Query the access reports
Now you can query the latest k9 access summary data with SQL.
Identify IAM administrators
First, lets see who can administer IAM:
-- query for IAM admins in account
SELECT pas.principal_name, pas.principal_arn, pas.service_name, pas.access_capability
FROM k9.principal_access_summaries_latest as pas
WHERE 1=1
AND service_name='IAM'
AND access_capability='administer-resource'
-- AND customer_id='C123456' AND account_id='123456789012'
ORDER BY pas.principal_name ASC
;
Note: the where clause does not specify either a customer_id
nor account_id
so the query will return results for all accounts monitored by k9.
This query will return results like:
principal_name | principal_arn | service_name | access_capability |
---|---|---|---|
AWS-CodePipeline-Service | arn:aws:iam::123456789012:role/AWS-CodePipeline-Service | IAM | administer-resource |
AWSReservedSSO_AdministratorAccess_437be9d757c9ea2f | arn:aws:iam::123456789012:role/aws-reserved/sso.amazonaws.com/AWSReservedSSO_AdministratorAccess_437be9d757c9ea2f | IAM | administer-resource |
AWSServiceRoleForOrganizations | arn:aws:iam::123456789012:role/aws-service-role/organizations.amazonaws.com/AWSServiceRoleForOrganizations | IAM | administer-resource |
AccountAdminAccessRole-Sandbox | arn:aws:iam::123456789012:role/AccountAdminAccessRole-Sandbox | IAM | administer-resource |
cdk-hnb659fds-cfn-exec-role-123456789012-us-east-1 | arn:aws:iam::123456789012:role/cdk-hnb659fds-cfn-exec-role-123456789012-us-east-1 | IAM | administer-resource |
ci | arn:aws:iam::123456789012:user/ci | IAM | administer-resource |
demo-admin | arn:aws:iam::123456789012:role/demo-admin | IAM | administer-resource |
k9-dev-appeng | arn:aws:iam::123456789012:role/k9-dev-appeng | IAM | administer-resource |
skuenzli | arn:aws:iam::123456789012:user/skuenzli | IAM | administer-resource |
training | arn:aws:iam::123456789012:user/training | IAM | administer-resource |
Identify principals that can delete data in RDS
Now let's identify which principals can delete data in RDS with this query:
-- who can delete RDS DB clusters
SELECT ras.service_name, ras.resource_name, ras.principal_name, ras.access_capability
FROM k9.resource_access_summaries_latest as ras
WHERE 1=1
AND service_name='RDS'
AND access_capability='delete-data'
AND customer_id='C123456' AND account_id='123456789012'
;
This query will return results like:
service_name | resource_name | principal_name | access_capability |
---|---|---|---|
RDS | int-test-pg-01 | ci | delete-data |
RDS | int-test-pg-01 | skuenzli | delete-data |
RDS | int-test-pg-01 | training | delete-data |
RDS | int-test-pg-01 | AccountAdminAccessRole-Sandbox | delete-data |
RDS | int-test-pg-01 | AWS-CodePipeline-Service | delete-data |
RDS | int-test-pg-01 | AWSReservedSSO_AdministratorAccess_437be9d757c9ea2f | delete-data |
RDS | int-test-pg-01 | cdk-hnb659fds-cfn-exec-role-123456789012-us-east-1 | delete-data |
RDS | int-test-pg-01 | k9-dev-appeng | delete-data |
If you have any questions getting set up or querying the data, please reach out to support@k9security.io
FAQ
Q: Should I serve access analysis data to my users with direct queries to S3 using Athena?
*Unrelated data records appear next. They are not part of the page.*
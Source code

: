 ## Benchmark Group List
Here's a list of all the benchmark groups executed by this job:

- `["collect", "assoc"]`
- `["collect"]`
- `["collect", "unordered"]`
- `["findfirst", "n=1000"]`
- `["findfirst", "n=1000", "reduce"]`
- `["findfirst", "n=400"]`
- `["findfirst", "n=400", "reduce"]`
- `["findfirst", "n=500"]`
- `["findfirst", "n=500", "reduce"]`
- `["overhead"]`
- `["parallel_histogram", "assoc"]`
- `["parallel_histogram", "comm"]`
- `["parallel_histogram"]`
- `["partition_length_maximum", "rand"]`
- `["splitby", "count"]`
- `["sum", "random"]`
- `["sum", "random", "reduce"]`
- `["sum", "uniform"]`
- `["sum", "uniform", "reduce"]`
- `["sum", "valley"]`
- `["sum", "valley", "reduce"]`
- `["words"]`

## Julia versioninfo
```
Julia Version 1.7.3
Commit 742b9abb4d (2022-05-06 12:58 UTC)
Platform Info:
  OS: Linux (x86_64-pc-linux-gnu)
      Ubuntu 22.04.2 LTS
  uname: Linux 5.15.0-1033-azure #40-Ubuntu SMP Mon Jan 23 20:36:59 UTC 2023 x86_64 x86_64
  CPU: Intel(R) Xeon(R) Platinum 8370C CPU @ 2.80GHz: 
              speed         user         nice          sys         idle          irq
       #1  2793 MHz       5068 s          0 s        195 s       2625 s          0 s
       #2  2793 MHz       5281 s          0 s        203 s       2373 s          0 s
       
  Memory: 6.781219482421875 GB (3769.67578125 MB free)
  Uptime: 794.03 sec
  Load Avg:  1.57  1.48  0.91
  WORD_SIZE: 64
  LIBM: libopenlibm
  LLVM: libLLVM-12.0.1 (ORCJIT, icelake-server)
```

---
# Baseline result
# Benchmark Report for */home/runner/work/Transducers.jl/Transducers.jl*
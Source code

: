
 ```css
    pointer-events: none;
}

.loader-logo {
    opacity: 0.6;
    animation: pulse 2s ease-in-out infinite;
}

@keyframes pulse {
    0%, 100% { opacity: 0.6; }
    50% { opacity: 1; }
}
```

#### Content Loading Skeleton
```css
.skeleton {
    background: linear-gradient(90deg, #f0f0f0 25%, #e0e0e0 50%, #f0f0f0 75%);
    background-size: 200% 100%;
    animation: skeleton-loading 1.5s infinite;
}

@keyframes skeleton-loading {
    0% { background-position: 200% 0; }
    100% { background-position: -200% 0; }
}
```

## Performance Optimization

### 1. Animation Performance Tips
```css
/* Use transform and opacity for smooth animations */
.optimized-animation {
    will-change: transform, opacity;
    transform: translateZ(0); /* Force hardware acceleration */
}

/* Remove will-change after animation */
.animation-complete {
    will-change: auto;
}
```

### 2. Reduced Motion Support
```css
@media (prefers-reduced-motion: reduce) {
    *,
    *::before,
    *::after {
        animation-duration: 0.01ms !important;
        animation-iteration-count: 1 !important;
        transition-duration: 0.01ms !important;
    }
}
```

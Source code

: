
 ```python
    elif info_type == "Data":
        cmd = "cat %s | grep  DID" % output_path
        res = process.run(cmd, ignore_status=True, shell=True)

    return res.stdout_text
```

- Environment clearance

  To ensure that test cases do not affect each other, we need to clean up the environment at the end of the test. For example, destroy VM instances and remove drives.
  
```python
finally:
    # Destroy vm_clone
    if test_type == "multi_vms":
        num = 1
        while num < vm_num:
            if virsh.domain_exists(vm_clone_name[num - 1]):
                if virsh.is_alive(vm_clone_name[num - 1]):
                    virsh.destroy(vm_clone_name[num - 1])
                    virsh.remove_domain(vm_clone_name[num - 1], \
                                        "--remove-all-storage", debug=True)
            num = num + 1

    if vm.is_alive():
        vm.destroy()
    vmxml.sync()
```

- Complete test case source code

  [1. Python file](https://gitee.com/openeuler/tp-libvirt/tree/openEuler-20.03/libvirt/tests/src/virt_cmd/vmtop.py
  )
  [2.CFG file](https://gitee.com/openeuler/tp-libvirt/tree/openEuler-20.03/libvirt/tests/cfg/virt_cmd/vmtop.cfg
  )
That depends on your data integration and performance requirements.
Querying data from Athena is convenient for ad-hoc analysis and joining with other data in S3. Performance is good at 1-2 seconds per query for most queries. Querying Athena directly is a good option when many people aren't waiting for the results.
But if you are integrating access analysis data for viewing in another system, you will probably want to load the data into that system's data store and query from there. This will make it easier to join access analysis data with that system's data and probably decrease query times to 10-100 milliseconds.